First a spark session needs to be created for usage.

In [7]:
from pyspark.sql import SparkSession

spark = SparkSession.builder.appName('Dataframe').getOrCreate()
spark

23/07/28 11:07:58 WARN SparkSession: Using an existing Spark session; only runtime SQL configurations will take effect.


PySpark can read from csv files. The tables will be stored as a PySpark dataframe. 

Use `show()` will demonstrate the content of the dataframe. 

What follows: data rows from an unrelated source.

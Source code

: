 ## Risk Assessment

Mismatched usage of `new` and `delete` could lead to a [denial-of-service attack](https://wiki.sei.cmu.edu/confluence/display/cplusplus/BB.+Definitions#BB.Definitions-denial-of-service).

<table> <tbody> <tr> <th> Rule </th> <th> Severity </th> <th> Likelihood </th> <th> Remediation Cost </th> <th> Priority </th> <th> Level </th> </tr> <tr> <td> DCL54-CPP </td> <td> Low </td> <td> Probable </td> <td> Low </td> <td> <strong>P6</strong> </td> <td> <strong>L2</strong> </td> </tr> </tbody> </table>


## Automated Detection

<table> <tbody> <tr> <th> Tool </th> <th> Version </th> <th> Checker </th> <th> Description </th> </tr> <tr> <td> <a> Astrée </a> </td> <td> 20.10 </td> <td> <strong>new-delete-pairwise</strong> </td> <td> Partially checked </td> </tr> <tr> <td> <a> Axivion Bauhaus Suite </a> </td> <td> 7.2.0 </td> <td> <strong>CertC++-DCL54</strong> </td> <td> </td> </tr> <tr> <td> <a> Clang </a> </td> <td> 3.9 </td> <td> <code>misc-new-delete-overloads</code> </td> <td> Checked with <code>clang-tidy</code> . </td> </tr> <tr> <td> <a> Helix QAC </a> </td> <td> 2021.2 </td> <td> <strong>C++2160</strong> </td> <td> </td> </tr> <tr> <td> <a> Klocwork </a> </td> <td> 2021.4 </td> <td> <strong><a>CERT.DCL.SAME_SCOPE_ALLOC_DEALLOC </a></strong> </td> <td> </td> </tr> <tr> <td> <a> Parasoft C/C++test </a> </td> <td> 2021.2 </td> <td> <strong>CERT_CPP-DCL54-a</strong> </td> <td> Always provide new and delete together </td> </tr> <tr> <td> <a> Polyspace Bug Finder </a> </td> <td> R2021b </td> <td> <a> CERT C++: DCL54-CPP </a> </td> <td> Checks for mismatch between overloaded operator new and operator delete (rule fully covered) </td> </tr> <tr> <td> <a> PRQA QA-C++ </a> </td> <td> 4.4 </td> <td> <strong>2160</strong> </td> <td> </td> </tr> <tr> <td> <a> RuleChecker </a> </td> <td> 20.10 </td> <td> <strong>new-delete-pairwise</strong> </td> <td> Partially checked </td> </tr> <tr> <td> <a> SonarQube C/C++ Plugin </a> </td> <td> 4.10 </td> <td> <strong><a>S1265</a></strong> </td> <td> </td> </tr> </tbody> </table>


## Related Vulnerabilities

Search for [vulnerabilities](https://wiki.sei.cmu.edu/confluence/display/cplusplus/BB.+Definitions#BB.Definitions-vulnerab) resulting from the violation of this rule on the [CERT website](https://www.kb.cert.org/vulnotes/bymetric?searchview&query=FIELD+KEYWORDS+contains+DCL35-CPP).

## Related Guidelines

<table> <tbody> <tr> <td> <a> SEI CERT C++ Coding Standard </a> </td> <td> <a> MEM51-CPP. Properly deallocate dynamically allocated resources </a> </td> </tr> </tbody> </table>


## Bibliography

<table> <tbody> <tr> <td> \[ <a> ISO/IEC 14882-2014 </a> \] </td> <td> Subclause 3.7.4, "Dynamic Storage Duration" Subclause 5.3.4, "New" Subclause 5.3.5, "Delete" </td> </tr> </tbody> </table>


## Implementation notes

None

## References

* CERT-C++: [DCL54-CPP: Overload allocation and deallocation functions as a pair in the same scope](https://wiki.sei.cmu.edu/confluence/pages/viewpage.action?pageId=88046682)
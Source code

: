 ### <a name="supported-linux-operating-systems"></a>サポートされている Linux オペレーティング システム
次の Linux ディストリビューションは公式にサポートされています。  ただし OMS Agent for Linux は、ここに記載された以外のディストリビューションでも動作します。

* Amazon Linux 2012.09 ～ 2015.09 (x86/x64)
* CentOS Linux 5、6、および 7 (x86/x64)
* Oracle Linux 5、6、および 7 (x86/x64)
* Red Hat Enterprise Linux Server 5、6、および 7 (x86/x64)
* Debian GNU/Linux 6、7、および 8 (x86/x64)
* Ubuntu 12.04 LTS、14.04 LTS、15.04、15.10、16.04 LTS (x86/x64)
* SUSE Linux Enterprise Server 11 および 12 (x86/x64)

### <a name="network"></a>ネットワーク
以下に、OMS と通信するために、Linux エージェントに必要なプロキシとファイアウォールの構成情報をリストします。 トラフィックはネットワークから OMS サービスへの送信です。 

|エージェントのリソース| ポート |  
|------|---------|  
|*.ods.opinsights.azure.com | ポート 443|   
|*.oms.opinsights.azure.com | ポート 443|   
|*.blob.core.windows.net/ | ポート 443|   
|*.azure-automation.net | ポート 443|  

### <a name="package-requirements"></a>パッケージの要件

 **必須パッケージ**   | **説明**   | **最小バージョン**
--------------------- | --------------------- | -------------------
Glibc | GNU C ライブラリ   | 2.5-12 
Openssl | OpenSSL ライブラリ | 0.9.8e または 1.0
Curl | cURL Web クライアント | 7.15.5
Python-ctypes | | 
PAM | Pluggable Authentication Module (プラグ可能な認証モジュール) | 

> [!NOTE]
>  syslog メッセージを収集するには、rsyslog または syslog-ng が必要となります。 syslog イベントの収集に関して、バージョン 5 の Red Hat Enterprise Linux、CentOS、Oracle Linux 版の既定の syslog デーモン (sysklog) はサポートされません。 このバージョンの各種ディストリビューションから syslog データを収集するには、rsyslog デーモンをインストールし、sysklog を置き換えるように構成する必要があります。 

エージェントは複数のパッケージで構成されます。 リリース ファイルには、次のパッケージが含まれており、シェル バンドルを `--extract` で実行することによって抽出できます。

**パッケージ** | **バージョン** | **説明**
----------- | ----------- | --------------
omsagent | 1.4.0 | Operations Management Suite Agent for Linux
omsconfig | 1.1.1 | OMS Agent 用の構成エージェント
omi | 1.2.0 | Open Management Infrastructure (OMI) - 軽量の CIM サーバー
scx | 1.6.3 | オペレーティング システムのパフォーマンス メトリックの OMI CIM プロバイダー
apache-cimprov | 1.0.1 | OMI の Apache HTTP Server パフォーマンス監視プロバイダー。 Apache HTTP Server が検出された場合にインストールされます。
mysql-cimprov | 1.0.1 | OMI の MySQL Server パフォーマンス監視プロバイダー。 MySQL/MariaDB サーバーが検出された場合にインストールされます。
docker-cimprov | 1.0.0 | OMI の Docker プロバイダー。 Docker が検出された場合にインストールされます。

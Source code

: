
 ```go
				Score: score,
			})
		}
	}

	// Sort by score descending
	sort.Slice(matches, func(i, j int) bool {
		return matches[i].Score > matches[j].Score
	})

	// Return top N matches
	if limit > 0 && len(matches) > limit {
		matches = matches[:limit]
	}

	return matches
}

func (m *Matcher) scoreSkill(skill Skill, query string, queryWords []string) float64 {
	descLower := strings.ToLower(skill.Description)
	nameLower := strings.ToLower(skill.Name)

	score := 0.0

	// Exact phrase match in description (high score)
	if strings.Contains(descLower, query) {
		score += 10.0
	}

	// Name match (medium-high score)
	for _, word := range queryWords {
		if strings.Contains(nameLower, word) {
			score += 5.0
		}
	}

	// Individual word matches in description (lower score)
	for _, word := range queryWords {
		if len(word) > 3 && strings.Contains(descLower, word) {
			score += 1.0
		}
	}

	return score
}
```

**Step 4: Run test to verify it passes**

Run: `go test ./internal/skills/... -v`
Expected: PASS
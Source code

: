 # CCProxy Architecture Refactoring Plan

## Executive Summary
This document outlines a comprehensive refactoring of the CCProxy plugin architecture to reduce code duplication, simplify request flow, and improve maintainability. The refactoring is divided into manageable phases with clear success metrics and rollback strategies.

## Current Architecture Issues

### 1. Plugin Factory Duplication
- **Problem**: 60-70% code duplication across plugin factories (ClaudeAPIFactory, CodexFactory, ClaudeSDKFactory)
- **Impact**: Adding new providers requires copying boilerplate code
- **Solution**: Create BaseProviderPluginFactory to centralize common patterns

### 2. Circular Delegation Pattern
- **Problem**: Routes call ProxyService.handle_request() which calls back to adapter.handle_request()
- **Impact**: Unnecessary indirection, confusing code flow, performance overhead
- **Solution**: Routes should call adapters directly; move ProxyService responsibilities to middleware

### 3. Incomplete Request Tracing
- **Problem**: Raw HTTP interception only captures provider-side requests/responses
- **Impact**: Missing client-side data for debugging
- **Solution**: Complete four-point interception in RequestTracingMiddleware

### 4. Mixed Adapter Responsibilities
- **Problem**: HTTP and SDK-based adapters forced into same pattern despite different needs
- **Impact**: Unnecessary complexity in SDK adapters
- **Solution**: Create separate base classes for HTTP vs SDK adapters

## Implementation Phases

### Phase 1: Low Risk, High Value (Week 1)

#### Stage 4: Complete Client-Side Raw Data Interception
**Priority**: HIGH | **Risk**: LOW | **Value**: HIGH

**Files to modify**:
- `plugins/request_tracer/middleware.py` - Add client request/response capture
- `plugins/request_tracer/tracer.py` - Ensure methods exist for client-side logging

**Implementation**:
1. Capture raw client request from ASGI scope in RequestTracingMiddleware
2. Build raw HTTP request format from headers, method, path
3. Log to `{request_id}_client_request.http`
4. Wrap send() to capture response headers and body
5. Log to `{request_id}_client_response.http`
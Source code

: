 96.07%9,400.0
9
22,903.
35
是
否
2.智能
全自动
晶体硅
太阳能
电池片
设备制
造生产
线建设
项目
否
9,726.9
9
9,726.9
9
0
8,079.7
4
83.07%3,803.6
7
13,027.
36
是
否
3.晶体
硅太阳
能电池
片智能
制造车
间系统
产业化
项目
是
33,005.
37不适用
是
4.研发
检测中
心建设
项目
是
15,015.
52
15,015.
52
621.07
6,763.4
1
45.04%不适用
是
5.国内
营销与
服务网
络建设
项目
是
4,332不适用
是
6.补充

`inferSchema` will infer the type of the column data.

In [11]:
df_pyspark = spark.read.csv('test1.csv', header=True, inferSchema=True)
print(type(df_pyspark))
df_pyspark.show()
df_pyspark.printSchema()

<class 'pyspark.sql.dataframe.DataFrame'>
+---------+---+----------+------+
|     Name|age|Experience|Salary|
+---------+---+----------+------+
|    Krish| 31|        10| 30000|
|Sudhanshu| 30|         8| 25000|
|    Sunny| 29|         4| 20000|
|     Paul| 24|         3| 20000|
|   Harsha| 21|         1| 15000|
|  Shubham| 23|         2| 18000|
+---------+---+----------+------+

root
 |-- Name: string (nullable = true)
 |-- age: integer (nullable = true)
 |-- Experience: integer (nullable = true)
 |-- Salary: integer (nullable = true)



To get a column from the dataframe, one can either use `key` or `select`. But `select` will enable users to see the content of the column.

In [6]:
df_pyspark.select(['Name','Experience']).show()

+---------+----------+
|     Name|Experience|
+---------+----------+
|    Krish|        10|
|Sudhanshu|         8|
|    Sunny|         4|
|     Paul|         3|
|   Harsha|         1|
|  Shubham|         2|
+---------+----------+



In [7]:
df_pyspark['Name','Experience']

DataFrame[Name: string, Experience: int]

Get the summary of the dataframe.

In [8]:
df_pyspark.describe().show()

23/07/27 15:18:46 WARN package: Truncated the string representation of a plan since it was too large. This behavior can be adjusted by setting 'spark.sql.debug.maxToStringFields'.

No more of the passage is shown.